The bids were due Thursday and are supposed to be presented at a meeting of Germany’s 36 professional football clubs on Dec. 11. Blackstone, EQT, CVC, Advent and DFL declined to comment.

Bloomberg reported this month that German football’s governing body was starting a third attempt to raise external capital. The last effort failed to win the necessary two-thirds majority support from clubs in May. In that process, CVC, Blackstone and Advent International were among those interested in investing as much as €1.85 billion for a 12.5% stake in the subsidiary housing Bundesliga broadcasting rights.

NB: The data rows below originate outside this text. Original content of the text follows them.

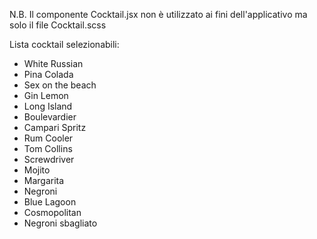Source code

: N.B. Il componente Cocktail.jsx non è utilizzato ai fini dell'applicativo ma solo il file Cocktail.scss

Lista cocktail selezionabili:

- White Russian
- Pina Colada
- Sex on the beach
- Gin Lemon
- Long Island
- Boulevardier
- Campari Spritz
- Rum Cooler
- Tom Collins
- Screwdriver
- Mojito
- Margarita
- Negroni
- Blue Lagoon
- Cosmopolitan
- Negroni sbagliato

The latest attempt to find an external partner for the league has already met with some public opposition. The board of Fortuna Dusseldorf, which voted yes last time to a deal, has been instructed by its fan members to vote against this time. However, the club’s managing board will discuss the issue with members again next week before the supervisory board decides its position, said Alexander Jobst, Fortuna Dusseldorf’s chief executive officer.  

“Our aim is to strength the Bundesliga for the future while protecting solidarity and values of the clubs,” he said. “We know about doubts of our members about the DFL’s proposal. As the managing board it is our responsibility to align our members’ concerns with financial and strategic needs for the club.”

The investment is necessary for the Bundesliga to keep pace with other leagues in Europe, said Gerhard Trosien, a professor emeritus for sports management at the Accadis University of Applied Sciences in Bad Homburg.

“German football clubs and fans need to wake up and realize the league has to open up for investments, or else the gap to international rivals will widen,” he said.

(Adds detail on fourth bidder in paragraph two, comment in paragraphs 9-10)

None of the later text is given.